Extracted data »
--- START ---

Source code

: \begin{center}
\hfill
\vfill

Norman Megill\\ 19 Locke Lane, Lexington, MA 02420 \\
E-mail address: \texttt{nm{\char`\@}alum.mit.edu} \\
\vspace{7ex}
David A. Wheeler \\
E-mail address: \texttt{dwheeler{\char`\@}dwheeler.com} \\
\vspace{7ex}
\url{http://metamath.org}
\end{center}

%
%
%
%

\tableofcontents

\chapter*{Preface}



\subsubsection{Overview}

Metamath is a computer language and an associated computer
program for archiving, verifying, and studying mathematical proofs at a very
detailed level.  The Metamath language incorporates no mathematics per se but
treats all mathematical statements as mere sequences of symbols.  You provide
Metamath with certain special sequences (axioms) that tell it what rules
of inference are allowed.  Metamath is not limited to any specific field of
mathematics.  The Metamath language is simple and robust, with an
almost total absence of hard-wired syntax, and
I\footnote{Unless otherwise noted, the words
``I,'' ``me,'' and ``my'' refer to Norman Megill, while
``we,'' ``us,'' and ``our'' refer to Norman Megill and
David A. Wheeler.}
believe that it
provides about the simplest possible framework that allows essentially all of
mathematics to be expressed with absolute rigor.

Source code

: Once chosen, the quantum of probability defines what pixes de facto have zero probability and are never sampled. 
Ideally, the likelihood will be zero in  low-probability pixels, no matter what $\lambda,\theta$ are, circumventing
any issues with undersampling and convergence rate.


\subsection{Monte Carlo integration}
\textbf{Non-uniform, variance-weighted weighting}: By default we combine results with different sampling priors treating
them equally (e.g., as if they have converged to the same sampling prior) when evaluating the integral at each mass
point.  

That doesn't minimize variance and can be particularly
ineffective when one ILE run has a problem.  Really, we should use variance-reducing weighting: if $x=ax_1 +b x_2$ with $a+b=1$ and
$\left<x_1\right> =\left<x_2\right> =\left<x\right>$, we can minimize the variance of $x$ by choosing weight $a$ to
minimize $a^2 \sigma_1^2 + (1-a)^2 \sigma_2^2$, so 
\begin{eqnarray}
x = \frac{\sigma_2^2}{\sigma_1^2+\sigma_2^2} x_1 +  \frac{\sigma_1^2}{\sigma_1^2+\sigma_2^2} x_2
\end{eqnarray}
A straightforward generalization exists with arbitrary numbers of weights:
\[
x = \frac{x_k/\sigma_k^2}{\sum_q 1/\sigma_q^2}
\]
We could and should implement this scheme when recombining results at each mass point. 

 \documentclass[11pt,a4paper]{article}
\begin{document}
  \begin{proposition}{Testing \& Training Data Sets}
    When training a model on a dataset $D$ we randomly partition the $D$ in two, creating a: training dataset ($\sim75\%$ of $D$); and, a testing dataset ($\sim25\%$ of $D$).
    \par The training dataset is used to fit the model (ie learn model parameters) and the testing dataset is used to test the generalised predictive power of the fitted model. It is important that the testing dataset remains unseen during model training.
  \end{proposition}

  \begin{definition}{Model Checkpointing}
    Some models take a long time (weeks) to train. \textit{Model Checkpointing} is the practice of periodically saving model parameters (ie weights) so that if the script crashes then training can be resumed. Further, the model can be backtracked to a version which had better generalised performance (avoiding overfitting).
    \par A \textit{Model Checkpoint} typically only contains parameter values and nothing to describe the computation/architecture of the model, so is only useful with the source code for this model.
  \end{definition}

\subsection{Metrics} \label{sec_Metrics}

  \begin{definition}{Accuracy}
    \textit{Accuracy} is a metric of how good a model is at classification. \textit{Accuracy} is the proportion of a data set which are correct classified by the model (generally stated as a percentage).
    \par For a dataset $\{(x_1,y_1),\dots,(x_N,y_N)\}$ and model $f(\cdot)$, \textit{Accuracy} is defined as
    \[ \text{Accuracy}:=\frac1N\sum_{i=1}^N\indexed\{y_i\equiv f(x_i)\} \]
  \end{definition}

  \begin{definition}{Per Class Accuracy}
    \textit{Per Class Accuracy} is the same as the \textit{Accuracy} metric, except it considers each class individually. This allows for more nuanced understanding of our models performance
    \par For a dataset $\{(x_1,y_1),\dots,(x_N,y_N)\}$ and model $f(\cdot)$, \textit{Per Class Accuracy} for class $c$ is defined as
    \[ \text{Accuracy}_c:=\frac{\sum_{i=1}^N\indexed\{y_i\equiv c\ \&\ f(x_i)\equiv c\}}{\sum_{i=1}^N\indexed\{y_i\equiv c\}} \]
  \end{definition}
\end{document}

--- END ---

Work order » Working from the data above, extract solely the lines from the one containing "almost total absence" through the one containing "ineffective when one", exactly as they appear, both included.

Exercise answer »
almost total absence of hard-wired syntax, and
I\footnote{Unless otherwise noted, the words
``I,'' ``me,'' and ``my'' refer to Norman Megill, while
``we,'' ``us,'' and ``our'' refer to Norman Megill and
David A. Wheeler.}
believe that it
provides about the simplest possible framework that allows essentially all of
mathematics to be expressed with absolute rigor.

Source code

: Once chosen, the quantum of probability defines what pixes de facto have zero probability and are never sampled. 
Ideally, the likelihood will be zero in  low-probability pixels, no matter what $\lambda,\theta$ are, circumventing
any issues with undersampling and convergence rate.


\subsection{Monte Carlo integration}
\textbf{Non-uniform, variance-weighted weighting}: By default we combine results with different sampling priors treating
them equally (e.g., as if they have converged to the same sampling prior) when evaluating the integral at each mass
point.  

That doesn't minimize variance and can be particularly
ineffective when one ILE run has a problem.  Really, we should use variance-reducing weighting: if $x=ax_1 +b x_2$ with $a+b=1$ and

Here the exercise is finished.